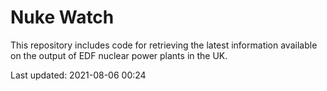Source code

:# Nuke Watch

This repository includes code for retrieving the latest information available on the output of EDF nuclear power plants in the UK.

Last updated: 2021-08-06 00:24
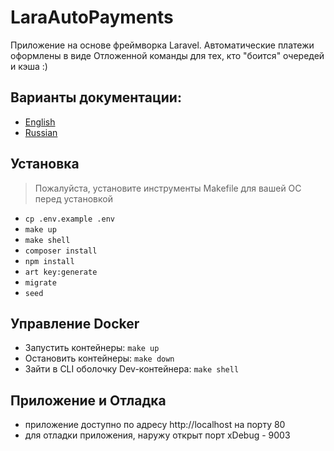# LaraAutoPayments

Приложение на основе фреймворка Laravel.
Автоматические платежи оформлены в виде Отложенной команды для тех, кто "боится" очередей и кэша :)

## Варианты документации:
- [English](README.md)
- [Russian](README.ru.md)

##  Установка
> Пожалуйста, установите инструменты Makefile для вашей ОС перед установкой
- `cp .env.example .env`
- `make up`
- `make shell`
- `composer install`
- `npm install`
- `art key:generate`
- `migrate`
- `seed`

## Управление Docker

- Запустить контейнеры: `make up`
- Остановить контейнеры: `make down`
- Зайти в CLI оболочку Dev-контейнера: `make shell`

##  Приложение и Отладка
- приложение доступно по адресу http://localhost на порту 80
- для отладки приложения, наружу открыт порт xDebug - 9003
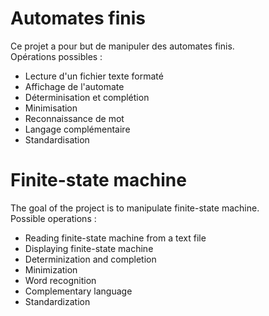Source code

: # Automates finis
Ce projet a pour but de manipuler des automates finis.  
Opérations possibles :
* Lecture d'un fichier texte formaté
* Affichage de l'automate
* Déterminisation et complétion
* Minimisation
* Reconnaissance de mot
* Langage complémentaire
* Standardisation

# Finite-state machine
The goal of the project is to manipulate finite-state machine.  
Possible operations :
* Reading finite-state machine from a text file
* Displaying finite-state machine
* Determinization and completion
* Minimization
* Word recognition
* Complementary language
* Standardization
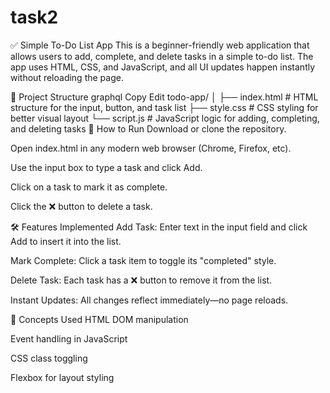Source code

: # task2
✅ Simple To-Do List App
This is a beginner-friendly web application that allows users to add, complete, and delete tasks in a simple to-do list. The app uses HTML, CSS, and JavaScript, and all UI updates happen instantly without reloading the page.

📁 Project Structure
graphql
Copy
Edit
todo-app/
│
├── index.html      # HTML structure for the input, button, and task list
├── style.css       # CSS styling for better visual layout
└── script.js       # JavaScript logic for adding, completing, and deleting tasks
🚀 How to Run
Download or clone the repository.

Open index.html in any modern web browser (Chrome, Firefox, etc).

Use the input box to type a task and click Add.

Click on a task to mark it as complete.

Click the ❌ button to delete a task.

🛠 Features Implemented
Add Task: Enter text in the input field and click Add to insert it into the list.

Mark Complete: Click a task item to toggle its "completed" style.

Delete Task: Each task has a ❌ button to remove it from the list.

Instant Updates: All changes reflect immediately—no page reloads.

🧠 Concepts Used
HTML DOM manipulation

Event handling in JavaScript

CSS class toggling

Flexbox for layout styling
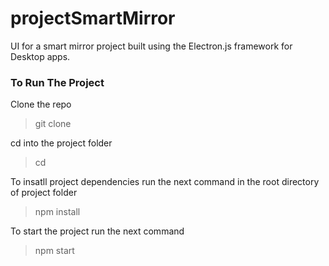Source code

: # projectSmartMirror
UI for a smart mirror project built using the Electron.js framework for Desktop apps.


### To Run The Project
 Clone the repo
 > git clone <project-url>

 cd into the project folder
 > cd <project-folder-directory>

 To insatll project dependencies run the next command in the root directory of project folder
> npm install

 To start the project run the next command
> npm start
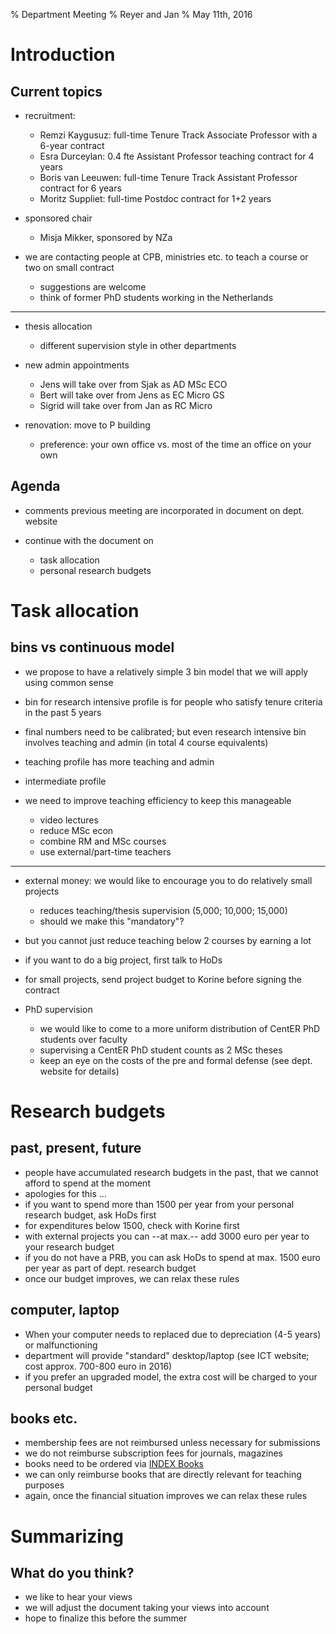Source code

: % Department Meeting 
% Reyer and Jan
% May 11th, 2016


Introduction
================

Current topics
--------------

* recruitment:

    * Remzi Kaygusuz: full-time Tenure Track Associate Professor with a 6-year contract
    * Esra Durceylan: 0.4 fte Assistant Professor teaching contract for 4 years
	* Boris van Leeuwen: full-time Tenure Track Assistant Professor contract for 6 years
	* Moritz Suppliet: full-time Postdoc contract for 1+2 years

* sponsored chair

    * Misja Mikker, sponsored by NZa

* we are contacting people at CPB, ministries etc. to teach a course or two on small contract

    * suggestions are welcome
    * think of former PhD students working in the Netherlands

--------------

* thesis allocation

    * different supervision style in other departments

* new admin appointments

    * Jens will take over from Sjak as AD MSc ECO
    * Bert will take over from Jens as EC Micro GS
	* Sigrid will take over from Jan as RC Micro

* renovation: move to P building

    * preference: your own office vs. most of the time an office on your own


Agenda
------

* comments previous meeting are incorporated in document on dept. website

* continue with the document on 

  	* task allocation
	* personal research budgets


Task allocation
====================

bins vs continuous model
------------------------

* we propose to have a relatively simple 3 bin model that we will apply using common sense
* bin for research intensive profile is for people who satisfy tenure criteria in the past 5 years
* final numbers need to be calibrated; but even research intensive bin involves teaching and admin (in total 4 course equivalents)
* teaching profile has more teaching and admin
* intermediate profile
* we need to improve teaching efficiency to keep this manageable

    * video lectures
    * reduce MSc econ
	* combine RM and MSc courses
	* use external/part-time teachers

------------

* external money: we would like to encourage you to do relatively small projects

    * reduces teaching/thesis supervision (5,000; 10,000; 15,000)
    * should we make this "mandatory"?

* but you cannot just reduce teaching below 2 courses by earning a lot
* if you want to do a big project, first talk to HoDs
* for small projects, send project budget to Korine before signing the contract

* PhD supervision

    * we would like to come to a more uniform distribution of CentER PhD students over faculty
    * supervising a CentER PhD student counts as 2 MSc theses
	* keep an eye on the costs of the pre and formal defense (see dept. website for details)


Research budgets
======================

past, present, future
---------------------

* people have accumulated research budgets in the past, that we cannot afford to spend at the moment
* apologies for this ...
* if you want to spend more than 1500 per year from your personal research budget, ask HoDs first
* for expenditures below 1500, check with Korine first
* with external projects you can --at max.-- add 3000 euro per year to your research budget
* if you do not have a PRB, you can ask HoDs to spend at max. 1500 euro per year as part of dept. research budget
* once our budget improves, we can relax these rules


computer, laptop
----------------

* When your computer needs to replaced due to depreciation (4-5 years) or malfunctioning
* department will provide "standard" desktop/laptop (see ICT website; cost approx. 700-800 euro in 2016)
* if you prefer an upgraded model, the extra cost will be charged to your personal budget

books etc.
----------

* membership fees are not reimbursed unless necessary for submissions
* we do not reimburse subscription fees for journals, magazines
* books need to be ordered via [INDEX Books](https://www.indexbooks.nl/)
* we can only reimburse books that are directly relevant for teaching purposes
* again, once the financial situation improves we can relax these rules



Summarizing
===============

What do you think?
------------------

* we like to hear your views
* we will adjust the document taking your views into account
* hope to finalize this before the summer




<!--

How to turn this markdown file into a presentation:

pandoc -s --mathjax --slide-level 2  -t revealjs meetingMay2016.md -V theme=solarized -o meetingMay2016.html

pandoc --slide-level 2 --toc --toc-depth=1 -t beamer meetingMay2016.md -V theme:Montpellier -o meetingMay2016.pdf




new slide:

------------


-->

## What is being asked:
Only lines holding the string "layout" are wanted; gather each one from the entries above.

## Worked solution:
├── style.css       # CSS styling for better visual layout
Flexbox for layout styling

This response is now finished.